*** Opening of Supplied entries ***

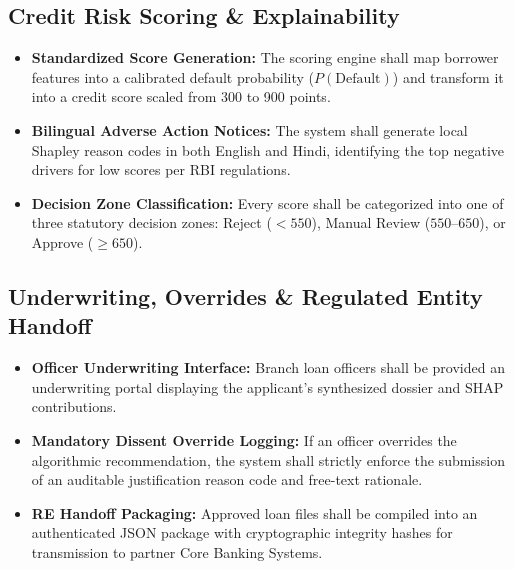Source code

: \subsection{Credit Risk Scoring \& Explainability}
\begin{itemize}[leftmargin=2em, label=\textbf{FR-\arabic*.}]
  \setcounter{enumi}{6}
  \item \textbf{Standardized Score Generation:} The scoring engine shall map borrower features into a calibrated default probability ($P(\text{Default})$) and transform it into a credit score scaled from 300 to 900 points.
  \item \textbf{Bilingual Adverse Action Notices:} The system shall generate local Shapley reason codes in both English and Hindi, identifying the top negative drivers for low scores per RBI regulations.
  \item \textbf{Decision Zone Classification:} Every score shall be categorized into one of three statutory decision zones: Reject ($<550$), Manual Review ($550\text{--}650$), or Approve ($\ge 650$).
\end{itemize}

\subsection{Underwriting, Overrides \& Regulated Entity Handoff}
\begin{itemize}[leftmargin=2em, label=\textbf{FR-\arabic*.}]
  \setcounter{enumi}{9}
  \item \textbf{Officer Underwriting Interface:} Branch loan officers shall be provided an underwriting portal displaying the applicant's synthesized dossier and SHAP contributions.
  \item \textbf{Mandatory Dissent Override Logging:} If an officer overrides the algorithmic recommendation, the system shall strictly enforce the submission of an auditable justification reason code and free-text rationale.
  \item \textbf{RE Handoff Packaging:} Approved loan files shall be compiled into an authenticated JSON package with cryptographic integrity hashes for transmission to partner Core Banking Systems.
\end{itemize}


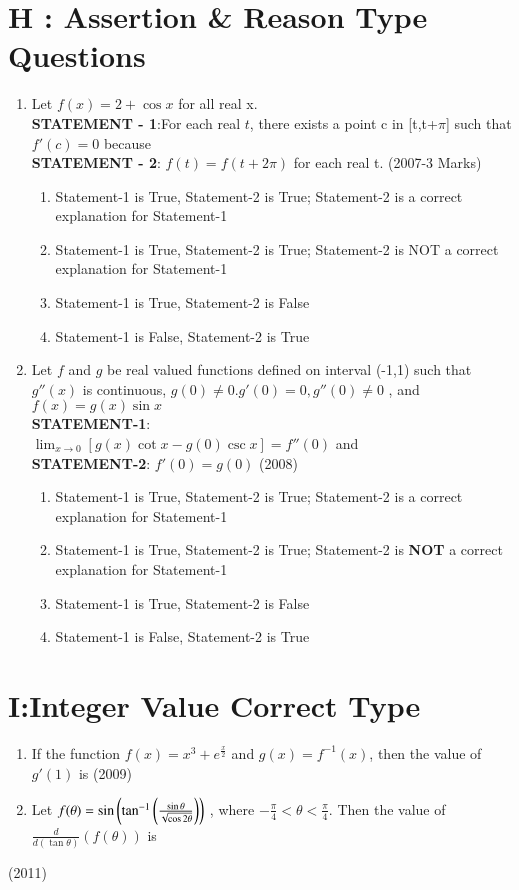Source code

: \documentclass[journal,,12pt,twocolumn]{IEEEtran}
\theoremstyle{remark}
\begin{document}
\section*{H : Assertion \& Reason Type Questions}
\begin{enumerate}
    \item Let $f(x)=2 + \cos{x}$ for all real x.\\
    \textbf{STATEMENT - 1}:For each real $t$, there exists a point c in [t,t+$\pi$] such that $f'(c)=0$ because \\
    \textbf{STATEMENT - 2}: $f(t)=f(t+2\pi)$ for each real t.
    \hfill{(2007-3 Marks)}
    \begin{enumerate}[label=(\alph*)]
        \item Statement-1 is True, Statement-2 is True; Statement-2 is a correct explanation for Statement-1
        \item Statement-1 is True, Statement-2 is True; Statement-2 is NOT a correct explanation for Statement-1
        \item Statement-1 is True, Statement-2 is False 
        \item Statement-1 is False, Statement-2 is True
    \end{enumerate}
\item Let $f$ and $g$ be real valued functions defined on interval (-1,1) such that $g''(x)$ is continuous, $g(0)\neq0$.$g'(0)=0, g''(0)\neq0$ , and $f(x)=g(x)\sin{x}$\\
\textbf{STATEMENT-1}:\\
$\lim _{x \to 0}[g(x)\cot{x}-g(0)\csc{x}]=f''(0)$ and\\
\textbf{STATEMENT-2}: $f'(0)=g(0)$
\hfill{(2008)}
\begin{enumerate}[label=(\alph*)]
        \item Statement-1 is True, Statement-2 is True; Statement-2 is a correct explanation for Statement-1
        \item Statement-1 is True, Statement-2 is True; Statement-2 is \textbf{NOT} a correct explanation for Statement-1
        \item Statement-1 is True, Statement-2 is False 
        \item Statement-1 is False, Statement-2 is True
    \end{enumerate}
\end{enumerate}
\section*{I:Integer Value Correct Type}
\begin{enumerate}
    \item If the function $f(x)=x^3+e^{\frac{x}{2}}$ and $g(x)=f^{-1}(x)$, then the value of $g'(1)$ is 
    \hfill{(2009)}\\
    \item    Let $f(\theta)=\sin{\ensuremath{\left(\tan^{-1}{\left(\frac{\sin{\theta}}{\sqrt{\cos{2\theta}}}\right)}\right)}}$ , where $-\frac{\pi}{4}<\theta<\frac{\pi}{4}$. Then the value of $\frac{d}{d(\tan{\theta})}(f(\theta))$ is
\end{enumerate}  
\hfill{(2011)}
\end{document}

*** Close of Supplied entries ***

> _What is needed_: Please return every line of the records that contains the word "into".

> _Response to this task_:
  \item \textbf{Standardized Score Generation:} The scoring engine shall map borrower features into a calibrated default probability ($P(\text{Default})$) and transform it into a credit score scaled from 300 to 900 points.
  \item \textbf{Decision Zone Classification:} Every score shall be categorized into one of three statutory decision zones: Reject ($<550$), Manual Review ($550\text{--}650$), or Approve ($\ge 650$).
  \item \textbf{RE Handoff Packaging:} Approved loan files shall be compiled into an authenticated JSON package with cryptographic integrity hashes for transmission to partner Core Banking Systems.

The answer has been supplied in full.